Post

Having FITS

24 November 2012

Images on the web are typically in a portable format such as .gif, .jpeg or .png. They have the advantage of being relatively small (and therefore easy to download) as well as being viewable in any common web browser. For scientific purposes, however, these file formats are awful. One major disadvantage is that they are compressed to reduce their size, and the way in which they are compressed is “lossy.” This means that part of the image is approximated, which loses some of the information in the image when it’s compressed. Normally the approximation is not noticeable, so for standard digital photography these formats are just fine. This is why your standard camera phone, for example, converts the image to a .jpeg before saving it. Most people aren’t worried about compression or small image distortions, they just want a picture they can easily post on Facebook.

For scientific imagery, however, you want the data your camera gathers be “raw.” In other words, you don’t want the image to be compressed or manipulated in any way. For this reason a different image format is used, known as the Flexible Image Transport System, or FITS. The FITS format is raw and uncompressed. It is also stored in a text (ASCII) format, so you can even go through the file by hand if you want to look at a particular feature. The other advantage is that it can also contain metadata, or information about how and where the image was obtained. This is particularly useful when you need to combine data from multiple sources, as is often the case in astronomy.
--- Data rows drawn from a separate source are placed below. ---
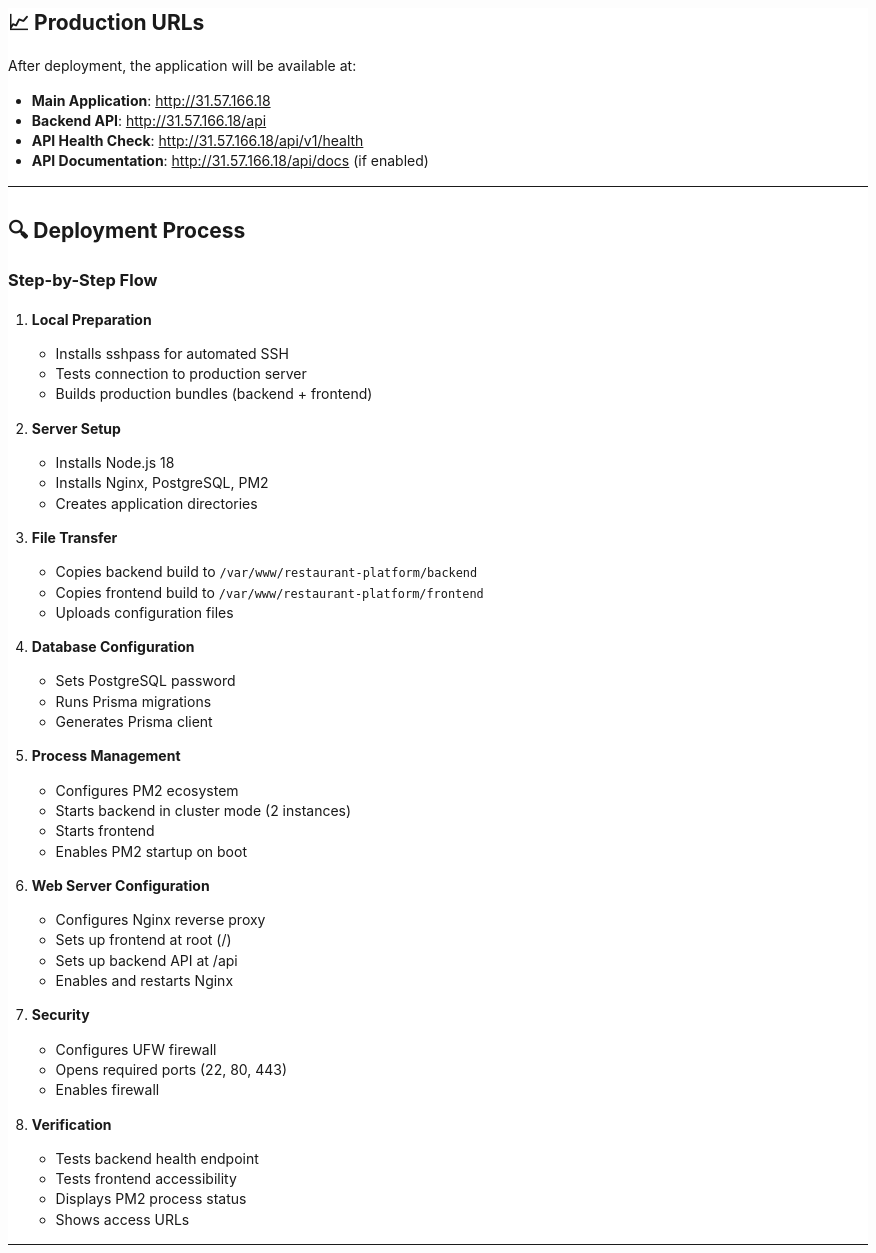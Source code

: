 
## 📈 Production URLs

After deployment, the application will be available at:

- **Main Application**: http://31.57.166.18
- **Backend API**: http://31.57.166.18/api
- **API Health Check**: http://31.57.166.18/api/v1/health
- **API Documentation**: http://31.57.166.18/api/docs (if enabled)

---

## 🔍 Deployment Process

### Step-by-Step Flow

1. **Local Preparation**
   - Installs sshpass for automated SSH
   - Tests connection to production server
   - Builds production bundles (backend + frontend)

2. **Server Setup**
   - Installs Node.js 18
   - Installs Nginx, PostgreSQL, PM2
   - Creates application directories

3. **File Transfer**
   - Copies backend build to `/var/www/restaurant-platform/backend`
   - Copies frontend build to `/var/www/restaurant-platform/frontend`
   - Uploads configuration files

4. **Database Configuration**
   - Sets PostgreSQL password
   - Runs Prisma migrations
   - Generates Prisma client

5. **Process Management**
   - Configures PM2 ecosystem
   - Starts backend in cluster mode (2 instances)
   - Starts frontend
   - Enables PM2 startup on boot

6. **Web Server Configuration**
   - Configures Nginx reverse proxy
   - Sets up frontend at root (/)
   - Sets up backend API at /api
   - Enables and restarts Nginx

7. **Security**
   - Configures UFW firewall
   - Opens required ports (22, 80, 443)
   - Enables firewall

8. **Verification**
   - Tests backend health endpoint
   - Tests frontend accessibility
   - Displays PM2 process status
   - Shows access URLs

---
There are two disadvantages to the format. The first is that they tend to be much larger than your typical image file. The images below are .png versions of an original .fits file, and they are about 50 kB in size. The original file is over 600 kB. The second disadvantage is that the raw images typically need to be manipulated to show anything. In the images of the whirlpool galaxy below, the first is the type of image you are likely to see on a web page. The second image is what the raw file looks like before you enhance the brightness and contrast. Neither of these are big disadvantages, and the are greatly outweighed by the benefit of having raw, unmanipulated data.

While the images you see online are typically heavily manipulated, many of them are free available in their original .fits format. You just have to look for them a bit. There is also a free application known as ImageJ, which can view and manipulate FITS files, so you can have your own fun with raw astronomical data.

With a little practice, you too can be having FITS.